Voorliggende aanvraag genereert een werkelijke parkeerbehoefte van 1 parkeerplaats.

 

De parkeerbehoefte wordt bepaald op de uitbreiding en/of functiewijziging. Er komt 1 woonunit bij. Bij projecten tot 5 wooneenheden is de parkeernorm 1.

De werkelijke parkeerbehoefte is 1.

 

De plannen voorzien in 0 nuttige autostal- en autoparkeerplaatsen.

 

Het aantal te realiseren autostal- en autoparkeerplaatsen bedraagt 0.

 

Het plan voorziet niet in (minstens) het aantal te realiseren plaatsen.

 

Het (bijgestelde) aantal ontbrekende autostal- en autoparkeerplaatsen bedraagt dan 1.

 

Dit is het verschil tussen het aantal autostal- en autoparkeerplaatsen volgens de werkelijke parkeerbehoefte en het aantal ontbrekende autostalplaatsen, ttz. 1 – 0 = 1.

De berekende parkeerbehoefte van het nieuwe project kan verminderd worden met het aantal parkeerplaatsen van de laatst vergunde toestand dat reeds afgewenteld werd op het openbaar domein. Dit op voorwaarde dat realisatie niet mogelijk is.

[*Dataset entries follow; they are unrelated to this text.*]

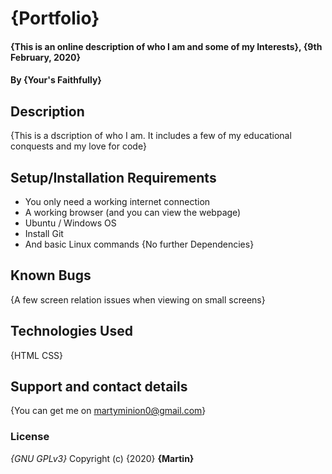 # {Portfolio}
#### {This is an online description of who I am and some of my Interests}, {9th February, 2020}
#### By **{Your's Faithfully}**
## Description
{This is a dscription of who I am.
It includes a few of my educational conquests and my love for code}
## Setup/Installation Requirements
* You only need a working internet connection
* A working browser (and you can view the webpage)
* Ubuntu / Windows OS
* Install Git
* And basic Linux commands
{No further Dependencies}
## Known Bugs
{A few screen relation issues when viewing on small screens}
## Technologies Used
{HTML
CSS}
## Support and contact details
{You can get me on martyminion0@gmail.com}
### License
*{GNU GPLv3}*
Copyright (c) {2020} **{Martin}** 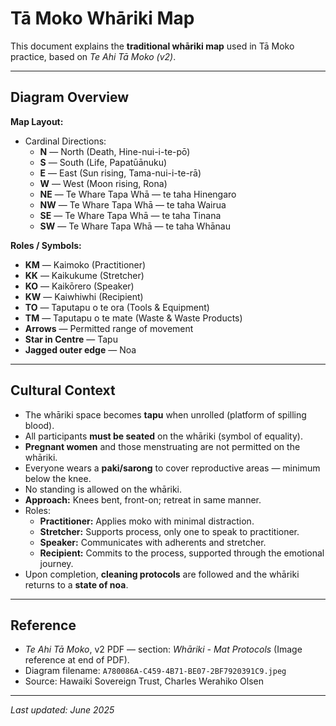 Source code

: # Tā Moko Whāriki Map

This document explains the **traditional whāriki map** used in Tā Moko practice, based on *Te Ahi Tā Moko (v2)*.

---

## Diagram Overview

**Map Layout:**
- Cardinal Directions:
  - **N** — North (Death, Hine-nui-i-te-pō)
  - **S** — South (Life, Papatūānuku)
  - **E** — East (Sun rising, Tama-nui-i-te-rā)
  - **W** — West (Moon rising, Rona)
  - **NE** — Te Whare Tapa Whā — te taha Hinengaro
  - **NW** — Te Whare Tapa Whā — te taha Wairua
  - **SE** — Te Whare Tapa Whā — te taha Tinana
  - **SW** — Te Whare Tapa Whā — te taha Whānau

**Roles / Symbols:**
- **KM** — Kaimoko (Practitioner)
- **KK** — Kaikukume (Stretcher)
- **KO** — Kaikōrero (Speaker)
- **KW** — Kaiwhiwhi (Recipient)
- **TO** — Taputapu o te ora (Tools & Equipment)
- **TM** — Taputapu o te mate (Waste & Waste Products)
- **Arrows** — Permitted range of movement
- **Star in Centre** — Tapu
- **Jagged outer edge** — Noa

---

## Cultural Context

- The whāriki space becomes **tapu** when unrolled (platform of spilling blood).
- All participants **must be seated** on the whāriki (symbol of equality).
- **Pregnant women** and those menstruating are not permitted on the whāriki.
- Everyone wears a **paki/sarong** to cover reproductive areas — minimum below the knee.
- No standing is allowed on the whāriki.
- **Approach:** Knees bent, front-on; retreat in same manner.
- Roles:
  - **Practitioner:** Applies moko with minimal distraction.
  - **Stretcher:** Supports process, only one to speak to practitioner.
  - **Speaker:** Communicates with adherents and stretcher.
  - **Recipient:** Commits to the process, supported through the emotional journey.
- Upon completion, **cleaning protocols** are followed and the whāriki returns to a **state of noa**.

---

## Reference

- *Te Ahi Tā Moko*, v2 PDF — section: *Whāriki - Mat Protocols* (Image reference at end of PDF).
- Diagram filename: `A780086A-C459-4B71-BE07-2BF7920391C9.jpeg`
- Source: Hawaiki Sovereign Trust, Charles Werahiko Olsen

---

_Last updated: June 2025_
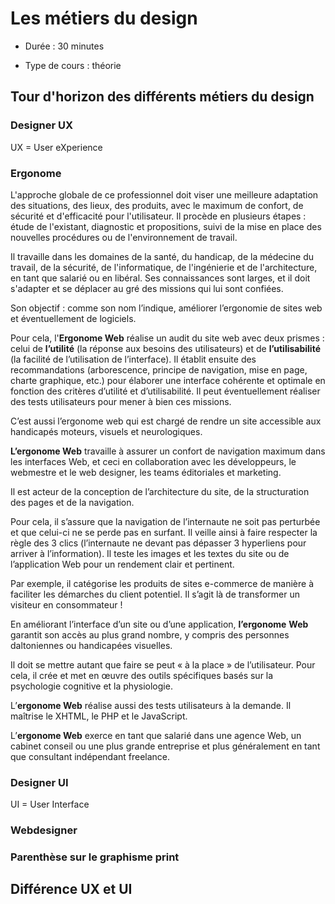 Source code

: # Les métiers du design

- Durée : 30 minutes

- Type de cours : théorie

## Tour d'horizon des différents métiers du design





### Designer UX

UX = User eXperience

### Ergonome

L'approche globale de ce professionnel doit viser une meilleure adaptation des situations, des lieux, des produits, avec le maximum de confort, de sécurité et d'efficacité pour l'utilisateur. Il procède en plusieurs étapes : étude de l'existant, diagnostic et propositions, suivi de la mise en place des nouvelles procédures ou de l'environnement de travail.

Il travaille dans les domaines de la santé, du handicap, de la médecine du travail, de la sécurité, de l'informatique, de l'ingénierie et de l'architecture, en tant que salarié ou en libéral. Ses connaissances sont larges, et il doit s'adapter et se déplacer au gré des missions qui lui sont confiées.

Son objectif : comme son nom l’indique, améliorer l’ergonomie de sites web et éventuellement de logiciels.

Pour cela, l'**Ergonome Web** réalise un audit du site web avec deux prismes : celui de **l’utilité** (la réponse aux besoins des utilisateurs) et de **l’utilisabilité** (la facilité de l’utilisation de l’interface). Il établit ensuite des recommandations (arborescence, principe de navigation, mise en page, charte graphique, etc.) pour élaborer une interface cohérente et optimale en fonction des critères d’utilité et d’utilisabilité. Il peut éventuellement réaliser des tests utilisateurs pour mener à bien ces missions.

C’est aussi l’ergonome web qui est chargé de rendre un site accessible aux handicapés moteurs, visuels et neurologiques.

**L’ergonome Web** travaille à assurer un confort de navigation maximum dans les interfaces Web, et ceci en collaboration avec les développeurs, le webmestre et le web designer, les teams éditoriales et marketing.

Il est acteur de la conception de l’architecture du site, de la structuration des pages et de la navigation.

Pour cela, il s’assure que la navigation de l’internaute ne soit pas perturbée et que celui-ci ne se perde pas en surfant. Il veille ainsi à faire respecter la règle des 3 clics (l’internaute ne devant pas dépasser 3 hyperliens pour arriver à l’information). Il teste les images et les textes du site ou de l’application Web pour un rendement clair et pertinent.

Par exemple, il catégorise les produits de sites e-commerce de manière à faciliter les démarches du client potentiel. Il s’agit là de transformer un visiteur en consommateur !

En améliorant l’interface d’un site ou d’une application, **l’ergonome** **Web** garantit son accès au plus grand nombre, y compris des personnes daltoniennes ou handicapées visuelles.

Il doit se mettre autant que faire se peut « à la place » de l’utilisateur. Pour cela, il crée et met en œuvre des outils spécifiques basés sur la psychologie cognitive et la physiologie.

L’**ergonome Web** réalise aussi des tests utilisateurs à la demande. Il maîtrise le XHTML, le PHP et le JavaScript.

L’**ergonome Web** exerce en tant que salarié dans une agence Web, un cabinet conseil ou une plus grande entreprise et plus généralement en tant que consultant indépendant freelance.

### Designer UI

UI = User Interface

### Webdesigner

### Parenthèse sur le graphisme print

## Différence UX et UI
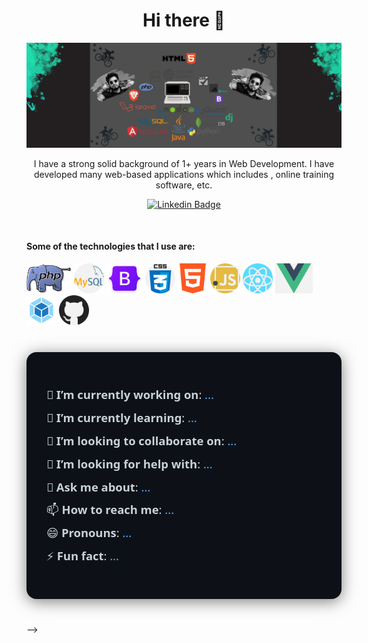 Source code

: <h1 align="center">Hi there 👋</h1>
<img src = "osim2..jpeg">  

<p align="center">
I have a strong solid background of 1+ years in Web Development. I have developed many web-based applications which includes , online training software, etc.
</p>

<div align="center">

  [![Linkedin Badge](https://img.shields.io/badge/-panteleev-blue?style=flat-square&logo=Linkedin&logoColor=white&link=https://www.linkedin.com/in/osim-kumar-roy-akash-164418184)](https://www.linkedin.com/in/osim-kumar-roy-akash-164418184)
</div>
 
<br>

<h4>Some of the technologies that I use are: </h4>
<p float="left">
  <img src="php.svg" height="48px">
  <img src="mysql.png" height="48px">
 <img src="bootstrap5.png" height="48px">          
  <img src="css.png" height="48px">   
  <img src="html-5.png" height="48px">
  <img src="javascript.png" height="48px">
  <img src="react.png" height="48px">
  <img src="vuejs.png" height="48px"> 
  <img src="webpack.svg" height="48px">    
  <img src="github.png" height="48px">
</p>
<div style="max-width: 600px; margin: 40px auto; padding: 32px; background: #0d1117; color: #c9d1d9; border-radius: 16px; box-shadow: 0 4px 24px rgba(0,0,0,0.5); font-family: 'Segoe UI', 'Roboto', Arial, sans-serif;">
    <ul style="list-style:none; padding:0; font-size:1.15rem; line-height:2;">
        <li>🔭 <strong>I’m currently working on</strong>: <span style="color:#58a6ff;">...</span></li>
        <li>🌱 <strong>I’m currently learning</strong>: <span style="color:#58a6ff;">...</span></li>
        <li>👯 <strong>I’m looking to collaborate on</strong>: <span style="color:#58a6ff;">...</span></li>
        <li>🤔 <strong>I’m looking for help with</strong>: <span style="color:#58a6ff;">...</span></li>
        <li>💬 <strong>Ask me about</strong>: <span style="color:#58a6ff;">...</span></li>
        <li>📫 <strong>How to reach me</strong>: <span style="color:#58a6ff;">...</span></li>
        <li>😄 <strong>Pronouns</strong>: <span style="color:#58a6ff;">...</span></li>
        <li>⚡ <strong>Fun fact</strong>: <span style="color:#58a6ff;">...</span></li>
    </ul>
</div>
-->
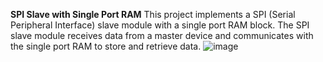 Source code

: **SPI Slave with Single Port RAM**
This project implements a SPI (Serial Peripheral Interface) slave module with a single port RAM block. The SPI slave module receives data from a master device and communicates with the single port RAM to store and retrieve data.
![image](https://github.com/user-attachments/assets/605fae86-5ed6-4b09-8c24-39b1565ce3f5)
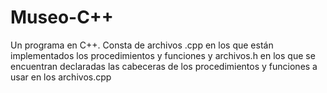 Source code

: # Museo-C++
Un programa en C++. Consta de archivos .cpp en los que están implementados los procedimientos y funciones y archivos.h en los que se encuentran declaradas las cabeceras de los procedimientos y funciones a usar en los archivos.cpp
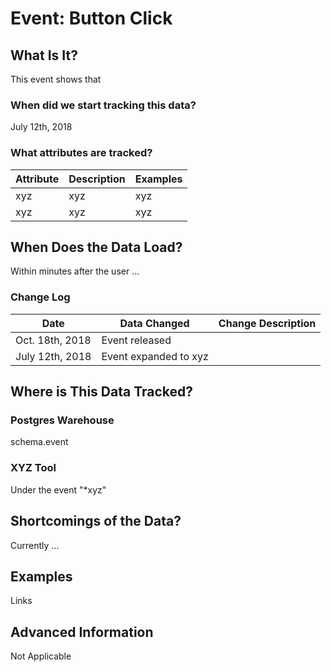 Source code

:
# Event: Button Click

## What Is It?

This event shows that

### When did we start tracking this data?

July 12th, 2018

### What attributes are tracked?

| Attribute   | Description   | Examples  |
| ------- | ------------- | ------------- |
| xyz    | xyz | xyz |
| xyz    | xyz | xyz |


## When Does the Data Load?

Within minutes after the user ...

### Change Log

Date | Data Changed | Change Description
--------- | ----------- | -----------
Oct. 18th, 2018 | Event released
July 12th, 2018 | Event expanded to xyz

## Where is This Data Tracked?

### Postgres Warehouse

schema.event

### XYZ Tool

Under the event "*xyz"

## Shortcomings of the Data?

Currently ...

## Examples

Links

## Advanced Information

Not Applicable
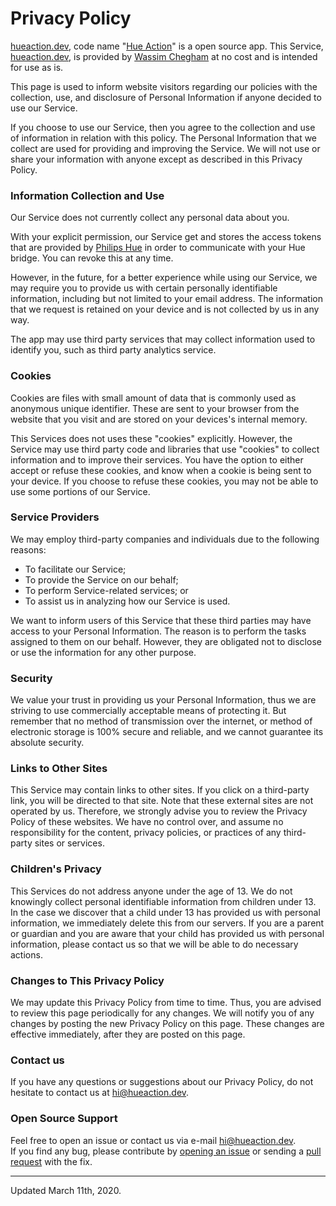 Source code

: # Privacy Policy

[hueaction.dev](https://hueaction.dev), code name "[Hue Action](https://github.com/manekinekko/hue-action-app)" is a open source app. This Service, [hueaction.dev](https://hueaction.dev), is provided by [Wassim Chegham](https://twitter.com/manekinekko) at no cost and is intended for use as is.

This page is used to inform website visitors regarding our policies with the collection, use, and disclosure of Personal Information if anyone decided to use our Service.

If you choose to use our Service, then you agree to the collection and use of information in relation with this policy. The Personal Information that we collect are used for providing and improving the Service. We will not use or share your information with anyone except as described in this Privacy Policy.

### Information Collection and Use

Our Service does not currently collect any personal data about you.

With your explicit permission, our Service get and stores the access tokens that are provided by [Philips Hue](https://account.meethue.com/) in order to communicate with your Hue bridge. You can revoke this at any time.

However, in the future, for a better experience while using our Service, we may require you to provide us with certain personally identifiable information, including but not limited to your email address. The information that we request is retained on your device and is not collected by us in any way.

The app may use third party services that may collect information used to identify you, such as third party analytics service.

### Cookies

Cookies are files with small amount of data that is commonly used as anonymous unique identifier. These are sent to your browser from the website that you visit and are stored on your devices's internal memory.

This Services does not uses these "cookies" explicitly. However, the Service may use third party code and libraries that use "cookies" to collect information and to improve their services. You have the option to either accept or refuse these cookies, and know when a cookie is being sent to your device. If you choose to refuse these cookies, you may not be able to use some portions of our Service.

### Service Providers

We may employ third-party companies and individuals due to the following reasons:

- To facilitate our Service;
- To provide the Service on our behalf;
- To perform Service-related services; or
- To assist us in analyzing how our Service is used.

We want to inform users of this Service that these third parties may have access to your Personal Information. The reason is to perform the tasks assigned to them on our behalf. However, they are obligated not to disclose or use the information for any other purpose.

### Security

We value your trust in providing us your Personal Information, thus we are striving to use commercially acceptable means of protecting it. But remember that no method of transmission over the internet, or method of electronic storage is 100% secure and reliable, and we cannot guarantee its absolute security.

### Links to Other Sites

This Service may contain links to other sites. If you click on a third-party link, you will be directed to that site. Note that these external sites are not operated by us. Therefore, we strongly advise you to review the Privacy Policy of these websites. We have no control over, and assume no responsibility for the content, privacy policies, or practices of any third-party sites or services.

### Children's Privacy

This Services do not address anyone under the age of 13. We do not knowingly collect personal identifiable information from children under 13. In the case we discover that a child under 13 has provided us with personal information, we immediately delete this from our servers. If you are a parent or guardian and you are aware that your child has provided us with personal information, please contact us so that we will be able to do necessary actions.

### Changes to This Privacy Policy

We may update this Privacy Policy from time to time. Thus, you are advised to review this page periodically for any changes. We will notify you of any changes by posting the new Privacy Policy on this page. These changes are effective immediately, after they are posted on this page.

### Contact us

If you have any questions or suggestions about our Privacy Policy, do not hesitate to contact us at [hi@hueaction.dev](mailto:hi@hueaction.dev).

### Open Source Support

Feel free to open an issue or contact us via e-mail [hi@hueaction.dev](mailto:hi@hueaction.dev).<br/>
If you find any bug, please contribute by [opening an issue](https://github.com/manekinekko/hue-action/issues/new/choose) or sending a [pull request](https://github.com/manekinekko/hue-action/pulls) with the fix.

---

Updated March 11th, 2020.
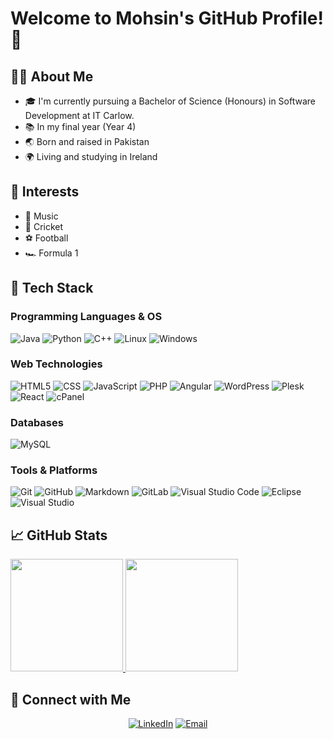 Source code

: # Welcome to Mohsin's GitHub Profile! 👋

## 🧑‍💻 About Me

- 🎓 I'm currently pursuing a Bachelor of Science (Honours) in Software Development at IT Carlow.
- 📚 In my final year (Year 4)
- 🌏 Born and raised in Pakistan
- 🌍 Living and studying in Ireland

## 🎯 Interests

- 🎵 Music
- 🏏 Cricket
- ⚽ Football
- 🏎️ Formula 1

## 💼 Tech Stack

### Programming Languages & OS

![Java](https://img.shields.io/badge/-Java-333333?style=flat&logo=Java&logoColor=007396)
![Python](https://img.shields.io/badge/-Python-333333?style=flat&logo=python)
![C++](https://img.shields.io/badge/-C++-333333?style=flat&logo=c%2B%2B)
![Linux](https://img.shields.io/badge/-Linux-333333?style=flat&logo=linux)
![Windows](https://img.shields.io/badge/-Windows-333333?style=flat&logo=windows)

### Web Technologies

![HTML5](https://img.shields.io/badge/-HTML5-333333?style=flat&logo=HTML5)
![CSS](https://img.shields.io/badge/-CSS-333333?style=flat&logo=CSS3&logoColor=1572B6)
![JavaScript](https://img.shields.io/badge/-JavaScript-333333?style=flat&logo=javascript)
![PHP](https://img.shields.io/badge/-PHP-333333?style=flat&logo=php)
![Angular](https://img.shields.io/badge/-Angular-333333?style=flat&logo=angular)
![WordPress](https://img.shields.io/badge/-WordPress-333333?style=flat&logo=wordpress)
![Plesk](https://img.shields.io/badge/-Plesk-333333?style=flat&logo=plesk)
![React](https://img.shields.io/badge/-React-333333?style=flat&logo=react)
![cPanel](https://img.shields.io/badge/-cPanel-333333?style=flat&logo=cPanel)

### Databases

![MySQL](https://img.shields.io/badge/-MySQL-333333?style=flat&logo=mysql)

### Tools & Platforms

![Git](https://img.shields.io/badge/-Git-333333?style=flat&logo=git)
![GitHub](https://img.shields.io/badge/-GitHub-333333?style=flat&logo=github)
![Markdown](https://img.shields.io/badge/-Markdown-333333?style=flat&logo=markdown)
![GitLab](https://img.shields.io/badge/-GitLab-333333?style=flat&logo=gitlab)
![Visual Studio Code](https://img.shields.io/badge/-Visual%20Studio%20Code-333333?style=flat&logo=visual-studio-code&logoColor=007ACC)
![Eclipse](https://img.shields.io/badge/-Eclipse-333333?style=flat&logo=eclipse-ide&logoColor=2C2255)
![Visual Studio](https://img.shields.io/badge/-Visual%20Studio-333333?style=flat&logo=visualstudio)

## 📈 GitHub Stats

<a href="https://github.com/Mohsin272">
  <img height="180em" src="https://github-readme-stats.vercel.app/api?username=Mohsin272&theme=chartreuse-dark&show_icons=true" />
  <img height="180em" src="https://github-readme-stats.vercel.app/api/top-langs/?username=Mohsin272&theme=chartreuse-dark&layout=compact" />
</a>

## 🤝 Connect with Me

<p align="center">
<a href="https://www.linkedin.com/in/mohsintahir0207/"><img alt="LinkedIn" src="https://img.shields.io/badge/LinkedIn-Mohsin%20Tahir-blue?style=flat-square&logo=linkedin"></a>
<a href="mailto:mohsintahir999@gmail.com"><img alt="Email" src="https://img.shields.io/badge/Email-mohsintahir999@gmail.com-blue?style=flat-square&logo=gmail"></a>
</p>

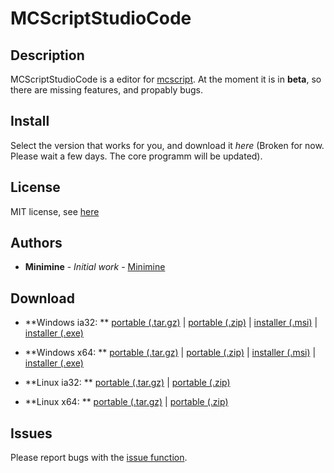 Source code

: # MCScriptStudioCode
## Description
MCScriptStudioCode is a editor for [mcscript](https://github.com/stevertus/mcscript). At the moment it is in **beta**, so there are missing features, and propably bugs.

## Install
Select the version that works for you, and download it *here* (Broken for now. Please wait a few days. The core programm will be updated).

## License
MIT license, see [here](license)

## Authors

* **Minimine** - *Initial work* - [Minimine](https://github.com/MinimineLP)

## Download
- **Windows ia32: **
[portable (.tar.gz)](https://raw.githubusercontent.com/MinimineLP/mcscriptStudioCode/master/builds/win32/ia32/mcscriptStudioCode-win32-ia32-portable.tar.gz) |
[portable (.zip)](https://raw.githubusercontent.com/MinimineLP/mcscriptStudioCode/master/builds/win32/ia32/mcscriptStudioCode-win32-ia32-portable.zip) |
[installer (.msi)](https://raw.githubusercontent.com/MinimineLP/mcscriptStudioCode/master/builds/win32/ia32/mcscriptstudiocode-win32-ia32.msi) |
[installer (.exe)](https://raw.githubusercontent.com/MinimineLP/mcscriptStudioCode/master/builds/win32/ia32/mcscriptstudiocode-win32-ia32.exe)

- **Windows x64: **
[portable (.tar.gz)](https://raw.githubusercontent.com/MinimineLP/mcscriptStudioCode/master/builds/win32/x64/mcscriptStudioCode-win32-x64-portable.tar.gz) |
[portable (.zip)](https://raw.githubusercontent.com/MinimineLP/mcscriptStudioCode/master/builds/win32/x64/mcscriptStudioCode-win32-x64-portable.zip) |
[installer (.msi)](https://raw.githubusercontent.com/MinimineLP/mcscriptStudioCode/master/builds/win32/x64/mcscriptstudiocode-win32-x64.msi) |
[installer (.exe)](https://raw.githubusercontent.com/MinimineLP/mcscriptStudioCode/master/builds/win32/x64/mcscriptstudiocode-win32-x64.exe)

- **Linux ia32: **
[portable (.tar.gz)](https://raw.githubusercontent.com/MinimineLP/mcscriptStudioCode/master/builds/linux/ia32/mcscriptStudioCode-linux-ia32-portable.tar.gz) |
[portable (.zip)](https://raw.githubusercontent.com/MinimineLP/mcscriptStudioCode/master/builds/linux/ia32/mcscriptStudioCode-linux-ia32-portable.zip)

- **Linux x64: **
[portable (.tar.gz)](https://raw.githubusercontent.com/MinimineLP/mcscriptStudioCode/master/builds/linux/x64/mcscriptStudioCode-linux-x64-portable.tar.gz) |
[portable (.zip)](https://raw.githubusercontent.com/MinimineLP/mcscriptStudioCode/master/builds/linux/x64/mcscriptStudioCode-linux-x64-portable.zip)


## Issues
Please report bugs with the [issue function](https://github.com/MinimineLP/mcscriptStudioCode/issues).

De handelsruimte is beperkt van oppervlakte en heeft daarom geen aparte parkeerbehoefte. Het aantal parkeerplaatsen van de laatst vergunde toestand dat reeds afgewenteld werd op het openbaar domein is 0.

 

 

Fietsvoorzieningen

Er moeten twee fietsstalplaatsen voorzien worden voor de bijkomende woongelegenheid. Er zijn geen fietsstalplaatsen voorzien.

 

Advies aan het college

 

Advies over de stedenbouwkundige handelingen

Aan het college wordt voorgesteld om voor de stedenbouwkundige handelingen de omgevingsvergunning te weigeren, omwille van onverenigbaarheden met stedenbouwkundige voorschriften.

Fasering

 

Procedurestap

Datum

Indiening aanvraag

29 augustus 2023

Volledig en ontvankelijk

22 september 2023

Start openbaar onderzoek

geen

Einde openbaar onderzoek

geen

Gemeenteraad voor aanleg, wijziging, verplaatsing of opheffing van gemeentewegen

geen

Uiterste beslissingsdatum zonder noodbesluit

21 november 2023

Uiterste beslissingsdatum met noodbesluit

19 februari 2024

Verslag GOA

7 november 2023

Naam GOA

Katrine Leemans

 

Onderzoek

Er zijn geen aanpalende eigenaars waarvan de scheidingsmuren met het project zouden worden opgericht, uitgebreid of afgebroken, die om hun standpunt gevraagd moesten worden.

 

Besluit

Het college van burgemeester en schepenen beslist:

Artikel 1

Het college sluit zich integraal aan bij het verslag van de gemeentelijke omgevingsambtenaar en maakt dit tot zijn eigen motivatie.

Artikel 2

Het college beslist de aanvraag tot omgevingsvergunning te weigeren.

Artikel 3

De plannen waarvan het overzicht als bijlage bij dit besluit is gevoegd, maken integraal deel uit van dit besluit.

Artikel 4

Dit besluit heeft in principe geen financiƫle gevolgen.